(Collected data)

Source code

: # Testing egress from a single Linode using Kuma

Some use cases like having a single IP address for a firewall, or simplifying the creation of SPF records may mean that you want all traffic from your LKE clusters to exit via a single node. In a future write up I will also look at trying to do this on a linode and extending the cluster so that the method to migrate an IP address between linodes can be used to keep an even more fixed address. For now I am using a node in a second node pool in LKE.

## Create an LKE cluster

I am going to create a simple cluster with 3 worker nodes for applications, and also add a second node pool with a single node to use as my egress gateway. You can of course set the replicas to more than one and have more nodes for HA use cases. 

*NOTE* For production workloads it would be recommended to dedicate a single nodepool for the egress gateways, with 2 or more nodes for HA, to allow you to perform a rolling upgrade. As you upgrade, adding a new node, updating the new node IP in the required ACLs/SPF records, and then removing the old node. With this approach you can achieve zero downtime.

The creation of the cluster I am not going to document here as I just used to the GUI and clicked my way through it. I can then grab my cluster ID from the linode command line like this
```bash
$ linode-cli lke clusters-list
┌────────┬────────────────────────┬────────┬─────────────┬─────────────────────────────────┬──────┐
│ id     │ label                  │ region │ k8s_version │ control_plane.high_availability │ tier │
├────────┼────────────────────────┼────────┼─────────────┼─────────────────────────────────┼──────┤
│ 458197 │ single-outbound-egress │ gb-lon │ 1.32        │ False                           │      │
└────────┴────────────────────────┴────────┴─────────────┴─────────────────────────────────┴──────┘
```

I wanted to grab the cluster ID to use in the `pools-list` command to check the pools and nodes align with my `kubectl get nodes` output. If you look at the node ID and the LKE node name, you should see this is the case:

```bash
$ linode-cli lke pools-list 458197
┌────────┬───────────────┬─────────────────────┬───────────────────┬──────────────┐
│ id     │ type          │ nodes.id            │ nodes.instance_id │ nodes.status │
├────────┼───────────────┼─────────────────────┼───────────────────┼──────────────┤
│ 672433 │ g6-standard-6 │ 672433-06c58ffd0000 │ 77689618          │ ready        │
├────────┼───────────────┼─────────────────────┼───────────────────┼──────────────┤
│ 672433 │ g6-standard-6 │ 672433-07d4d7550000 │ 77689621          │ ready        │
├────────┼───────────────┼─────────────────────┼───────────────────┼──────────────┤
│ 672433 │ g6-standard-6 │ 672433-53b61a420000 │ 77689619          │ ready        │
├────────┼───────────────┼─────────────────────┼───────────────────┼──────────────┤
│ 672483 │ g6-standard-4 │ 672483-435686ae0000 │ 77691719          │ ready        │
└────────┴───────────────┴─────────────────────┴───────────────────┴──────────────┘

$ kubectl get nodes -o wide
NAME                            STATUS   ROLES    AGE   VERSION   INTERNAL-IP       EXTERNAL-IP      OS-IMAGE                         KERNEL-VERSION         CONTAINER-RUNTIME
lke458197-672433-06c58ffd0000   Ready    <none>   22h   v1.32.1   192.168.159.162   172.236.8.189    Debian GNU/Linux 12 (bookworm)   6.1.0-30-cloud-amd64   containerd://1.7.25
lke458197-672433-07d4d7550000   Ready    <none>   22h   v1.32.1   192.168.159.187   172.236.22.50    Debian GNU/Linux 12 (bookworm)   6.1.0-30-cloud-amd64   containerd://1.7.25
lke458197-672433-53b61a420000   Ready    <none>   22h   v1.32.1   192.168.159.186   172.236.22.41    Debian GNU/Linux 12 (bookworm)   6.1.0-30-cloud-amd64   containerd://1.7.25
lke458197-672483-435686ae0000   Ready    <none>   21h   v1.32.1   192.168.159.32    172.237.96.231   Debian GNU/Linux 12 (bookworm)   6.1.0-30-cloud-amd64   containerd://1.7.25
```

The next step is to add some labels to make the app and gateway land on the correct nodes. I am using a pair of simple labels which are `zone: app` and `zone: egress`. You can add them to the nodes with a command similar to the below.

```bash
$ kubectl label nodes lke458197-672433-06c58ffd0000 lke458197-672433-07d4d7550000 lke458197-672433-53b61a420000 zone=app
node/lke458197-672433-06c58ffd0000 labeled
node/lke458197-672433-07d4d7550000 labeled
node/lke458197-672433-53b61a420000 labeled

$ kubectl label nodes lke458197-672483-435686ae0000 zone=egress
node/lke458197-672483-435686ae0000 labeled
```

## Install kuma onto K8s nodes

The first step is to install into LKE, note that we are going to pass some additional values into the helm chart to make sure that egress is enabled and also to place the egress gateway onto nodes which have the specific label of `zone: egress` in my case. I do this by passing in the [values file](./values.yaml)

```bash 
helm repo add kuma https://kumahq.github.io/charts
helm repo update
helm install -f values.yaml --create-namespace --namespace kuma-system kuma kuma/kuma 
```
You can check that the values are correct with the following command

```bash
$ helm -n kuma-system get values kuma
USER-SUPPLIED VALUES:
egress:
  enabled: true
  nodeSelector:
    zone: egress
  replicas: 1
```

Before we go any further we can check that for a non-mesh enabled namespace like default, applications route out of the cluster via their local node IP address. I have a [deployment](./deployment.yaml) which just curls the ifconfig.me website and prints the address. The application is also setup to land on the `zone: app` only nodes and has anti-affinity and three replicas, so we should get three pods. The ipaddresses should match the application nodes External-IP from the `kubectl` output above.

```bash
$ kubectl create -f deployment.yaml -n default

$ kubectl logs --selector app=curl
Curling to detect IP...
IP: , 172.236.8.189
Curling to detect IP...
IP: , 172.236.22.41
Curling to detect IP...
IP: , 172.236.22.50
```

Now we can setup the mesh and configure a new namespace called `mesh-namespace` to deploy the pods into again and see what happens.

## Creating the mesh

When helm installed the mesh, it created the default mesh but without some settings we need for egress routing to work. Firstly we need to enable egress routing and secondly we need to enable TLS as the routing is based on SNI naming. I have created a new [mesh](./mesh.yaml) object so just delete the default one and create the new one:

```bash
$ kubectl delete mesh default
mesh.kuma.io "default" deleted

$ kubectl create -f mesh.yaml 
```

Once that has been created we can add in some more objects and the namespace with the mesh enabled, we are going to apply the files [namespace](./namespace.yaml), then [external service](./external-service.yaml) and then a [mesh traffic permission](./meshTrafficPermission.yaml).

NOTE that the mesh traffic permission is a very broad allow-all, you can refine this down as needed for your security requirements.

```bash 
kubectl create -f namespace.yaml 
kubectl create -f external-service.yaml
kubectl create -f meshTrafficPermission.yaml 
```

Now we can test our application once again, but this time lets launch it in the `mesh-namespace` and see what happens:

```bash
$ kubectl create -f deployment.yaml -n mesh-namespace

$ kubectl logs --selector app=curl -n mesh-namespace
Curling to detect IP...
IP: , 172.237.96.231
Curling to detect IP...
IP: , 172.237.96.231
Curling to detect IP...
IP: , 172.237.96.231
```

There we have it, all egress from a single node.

| Task goal |
Show every line above in which the word "repo" appears.

| Solved problem |
helm repo add kuma https://kumahq.github.io/charts
helm repo update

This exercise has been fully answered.